DOES THIS MAKE YOUR BLOOD BOIL?
The City News has been updated today, so for those who are interested, here is the article.
The cost of providing pensions to boomers and retirees is coming at the cost of an intergenerational war as younger people start to bridle at the economic weight of carrying Australia and its feted pensioners forward. ALEX DUNNIN beats the drum.
THE richest people in Australia are the baby boomers and retirees who collectively control the lion share of Australia’s wealth, real estate, super fund assets and share markets.
How ironic then it is that these same people who, after years of accumulating wealth on the back of sustained housing and investment booms and continually getting tax breaks, incentives and subsidies, have just won a review into their pension entitlements.
However, 10 of the 13 interest groups represented on the review panel, being aged care, pensioner and retiree lobbyists, means we hardly need to wait for the report or join the 11 city and regional centres public hearings roadshow to figure out that they’ll be recommending the $14,000 a year age pension is too low and that it needs to rise urgently.
If only younger people who no longer get free university education or health care, or who are locked out of the housing market by these investing boomers driving up home prices and causing the worst housing affordability crisis in living memory had this kind of political muscle.
But with two million age pensioners, the government had little choice, despite these age pensioners already receiving $26 billion in annual benefits, a figure that they are committed to lifting anyway following the Budget decision to relax the rules around how age pensions are indexed.
If you think these are tough words then it’s time you caught up with what’s happening in the blogosphere and what’s being written in newspaper letters to the editor pages because signs are emerging that young people are beginning to tire of all the handouts that seem to continually get thrown at the boomers and retirees.

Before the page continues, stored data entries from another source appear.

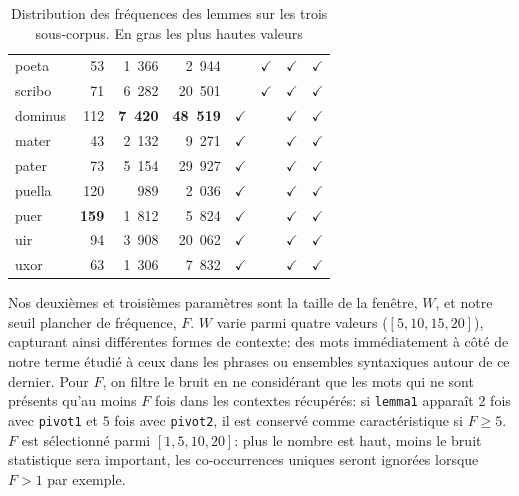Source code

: \begin{table}[p]
\begin{tabular}{l|rrr|rrrr}
poeta    &                  53 &            1~366 &      2~944 &         &           $\checkmark$ &                   $\checkmark$ &                        $\checkmark$ \\
scribo   &                  71 &            6~282 &     20~501 &         &           $\checkmark$ &                   $\checkmark$ &                        $\checkmark$ \\
dominus  &                 112 &            \textbf{7~420} &     \textbf{48~519} &         $\checkmark$ &           &                   $\checkmark$ &                        $\checkmark$ \\
mater    &                  43 &            2~132 &      9~271 &         $\checkmark$ &           &                   $\checkmark$ &                        $\checkmark$ \\
pater    &                  73 &            5~154 &     29~927 &         $\checkmark$ &           &                   $\checkmark$ &                        $\checkmark$ \\
puella   &                 120 &             989 &      2~036 &         $\checkmark$ &           &                   $\checkmark$ &                        $\checkmark$ \\
puer     &                 \textbf{159} &            1~812 &      5~824 &         $\checkmark$ &           &                   $\checkmark$ &                        $\checkmark$ \\
uir      &                  94 &            3~908 &     20~062 &         $\checkmark$ &           &                   $\checkmark$ &                        $\checkmark$ \\
uxor     &                  63 &            1~306 &      7~832 &         $\checkmark$ &           &                   $\checkmark$ &                        $\checkmark$ \\
    \bottomrule
    \end{tabular}

    \caption{Distribution des fréquences des lemmes sur les trois sous-corpus. En gras les plus hautes valeurs}
    \label{tab:chap1:noise:freq_corpora}
\end{table}


Nos deuxièmes et troisièmes paramètres sont la taille de la fenêtre, $W$, et notre seuil plancher de fréquence, $F$. $W$ varie parmi quatre valeurs ($\left [ 5, 10, 15, 20 \right ]$), capturant ainsi différentes formes de contexte: des mots immédiatement à côté de notre terme étudié à ceux dans les phrases ou ensembles syntaxiques autour de ce dernier. Pour $F$, on filtre le bruit en ne considérant que les mots qui ne sont présents qu'au moins $F$ fois dans les contextes récupérés: si \texttt{lemma1} apparaît $2$ fois avec \texttt{pivot1} et $5$ fois avec \texttt{pivot2}, il est conservé comme caractéristique si $F\geq5$. $F$ est sélectionné parmi $\left [ 1, 5, 10, 20 \right ]$: plus le nombre est haut, moins le bruit statistique sera important, les co-occurrences uniques seront ignorées lorsque $F > 1$ par exemple.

Add in how generation X and Y are the ones who are now expected to make the economic and lifestyle sacrifices needed to fix the climate change mess left to them by their parents and forebears and it could reach a flashpoint.
However, the tension stepped up a notch when Prime Minister Kevin Rudd announced his plan to promote Asian languages in schools, causing a flurry of newspaper letter writers identifying themselves as pensioners to demand any language funding be instead immediately diverted to their pension cheques.
Given that the Budget surpluses that fund the post-60 superannuation tax breaks and that will fund the future pension increases are the direct result of our booming economic relationship with Asia, China and India, this is tantamount to a declaration of generational war.
But if it’s a problem now, it’s only going to get worse as the number of age pensioners doubles over the next 20 years while the number of working taxpayers they will be dependent on for their pension payments increases by only half.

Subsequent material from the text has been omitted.